İstanbul Bilgi Üniversitesi'nden Emeritus Profesör İlter Turan, ABD'nin o dönem kendini bu tip saldırılardan korunmuş addettiğini ancak yaşananlar karşısında şoka girdiğini anlatıyor:

Amerika Birleşik Devletleri böyle bir olgudan kendisini korunmuş addediyordu. Ve katiyen böyle bir hareket beklememekteydi. Ve hatta ilk cereyan ettiğinde insanlar inanmakta güçlük çektiler ve bilhassa kimin yaptığı konusunda da tereddütler yaşadılar. Amerika kendi içerisinde, kendi insanlarından kaynaklanan bazı terör olaylarıyla karşılaşmıştı. Fakat bir uluslararası terör örgütünün böyle bir tasavvuru gerçekleştireceğinin Amerika'daki binaları yakıp yıkacağını düşünememişti. Hatta geriye doğru bakıldığı zaman şu ortaya çıktı ki; hani bu hareketin planlandığı ve geliştiğine ilişkin birtakım ipuçları Amerika'daki istihbarat kurumlarının masalarına gelmiş. Fakat anlaşılıyor ki; yine bu ifade etmeye çalıştığım zihni çerçeve içerisinde kimse bunu yeterince ciddiye almamış çünkü böyle bir şeyin mümkün olacağını düşünmemişler"
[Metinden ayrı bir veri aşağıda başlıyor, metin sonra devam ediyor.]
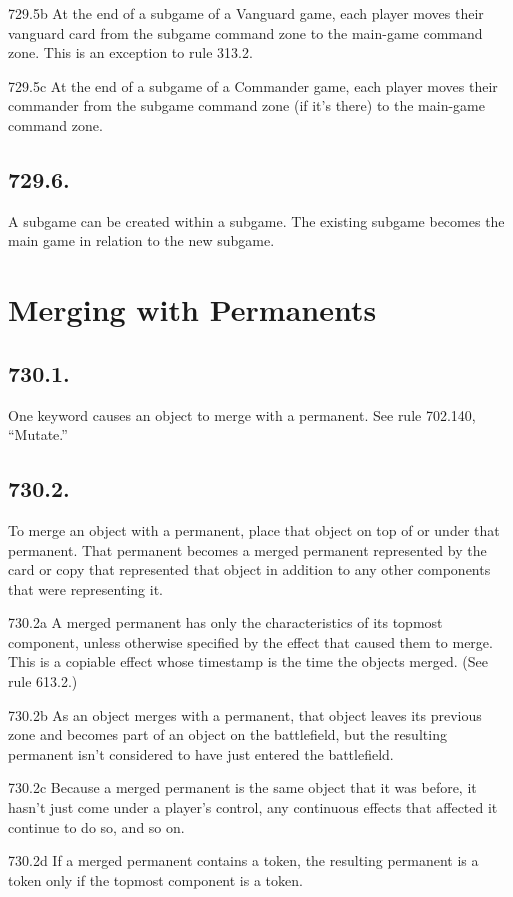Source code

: 729.5b At the end of a subgame of a Vanguard game, each player moves their vanguard card from the subgame command zone to the main-game command zone. This is an exception to rule 313.2.

729.5c At the end of a subgame of a Commander game, each player moves their commander from the subgame command zone (if it’s there) to the main-game command zone.

\subsection*{729.6.}
A subgame can be created within a subgame. The existing subgame becomes the main game in relation to the new subgame.

\section{Merging with Permanents}
\subsection*{730.1.}
One keyword causes an object to merge with a permanent. See rule 702.140, “Mutate.”

\subsection*{730.2.}
To merge an object with a permanent, place that object on top of or under that permanent. That permanent becomes a merged permanent represented by the card or copy that represented that object in addition to any other components that were representing it.

730.2a A merged permanent has only the characteristics of its topmost component, unless otherwise specified by the effect that caused them to merge. This is a copiable effect whose timestamp is the time the objects merged. (See rule 613.2.)

730.2b As an object merges with a permanent, that object leaves its previous zone and becomes part of an object on the battlefield, but the resulting permanent isn’t considered to have just entered the battlefield.

730.2c Because a merged permanent is the same object that it was before, it hasn’t just come under a player’s control, any continuous effects that affected it continue to do so, and so on.

730.2d If a merged permanent contains a token, the resulting permanent is a token only if the topmost component is a token.

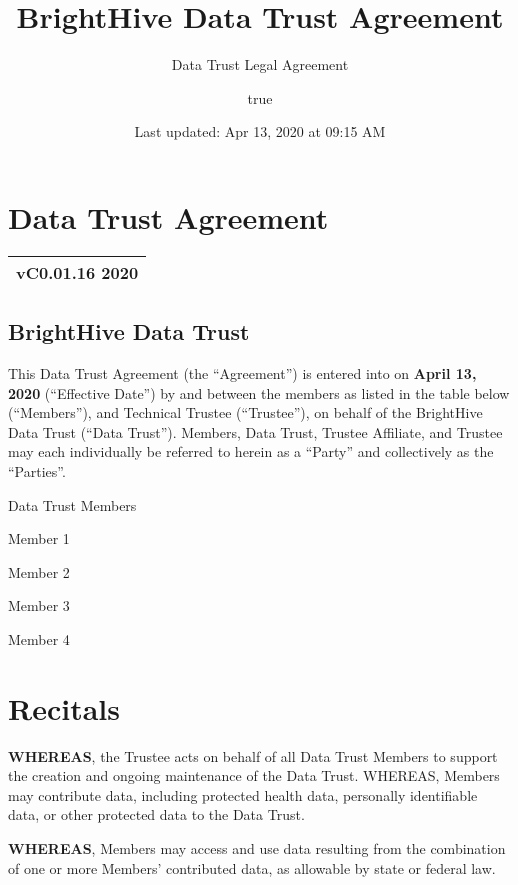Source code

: \documentclass[]{book}
\title{BrightHive Data Trust Agreement}
\subtitle{Data Trust Legal Agreement}
\author{true}
\date{Last updated: Apr 13, 2020 at 09:15 AM}
\begin{document}
\maketitle

{
\setcounter{tocdepth}{1}
\tableofcontents
}
\hypertarget{data-trust-agreement}{%
\chapter*{Data Trust Agreement}\label{data-trust-agreement}}

\begin{longtable}[]{@{}l@{}}
\toprule
\endhead
\textbf{vC0.01.16 2020}\tabularnewline
\bottomrule
\end{longtable}

\hypertarget{brighthive-data-trust}{%
\section*{BrightHive Data Trust}\label{brighthive-data-trust}}

This Data Trust Agreement (the ``Agreement'') is entered into on \textbf{April 13, 2020} (``Effective Date'') by and between the members as listed in the table below (``Members''), and Technical Trustee (``Trustee''), on behalf of the BrightHive Data Trust (``Data Trust''). Members, Data Trust, Trustee Affiliate, and Trustee may each individually be referred to herein as a ``Party'' and collectively as the ``Parties''.

Data Trust Members

Member 1

Member 2

Member 3

Member 4

\hypertarget{recitals}{%
\chapter{Recitals}\label{recitals}}

\textbf{WHEREAS}, the Trustee acts on behalf of all Data Trust Members to support the creation and ongoing maintenance of the Data Trust. WHEREAS, Members may contribute data, including protected health data, personally identifiable data, or other protected data to the Data Trust.

\textbf{WHEREAS}, Members may access and use data resulting from the combination of one or more Members' contributed data, as allowable by state or federal law.
\end{document}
"Çok kültürlü toplumlara güvensizlik mirası"

Başta çok kültürlü toplumlara nur topu gibi bir güvensizlik mirası bırakan 11 Eylül'den 22 yıl sonra  dünyanın daha güvenli bir yer olmadığı aşikar.

Amerika Birleşik Devletleri iki kutuplu dünyanın sona ermesinden sonra tek kutuplu bir dünyanın patronu olabileceğini hesap etmişti.

Emeritus Profesör Turan'a göre 11 Eylül bu bağlamda yorumlandığı zaman Amerika'nın tek başına dünyaya hükmetmek girişimlerinde ne gibi güçlüklerle karşı karşıya olacağını ortaya çıktı. 

Bir başka deyişle 11 Eylül, Amerikan gücünün sınırsız kullanımının ne gibi sınırlamalarla karşı karşıya kalabileceğini çok net gösteren bir olay olarak hatırlarda kaldı.

Bush'un yıllar önce Ulusal Birlik konuşmasında dediğinin aksine savaş kazanılmadı, küresel terör yenilemedi.

Sadece geçen yıl 2,4 trilyon dolar askeri harcama yapan dünyada son 22 yılda tehdit rüzgârlarının artık çok daha geniş bir coğrafya üzerinde estiği kesin.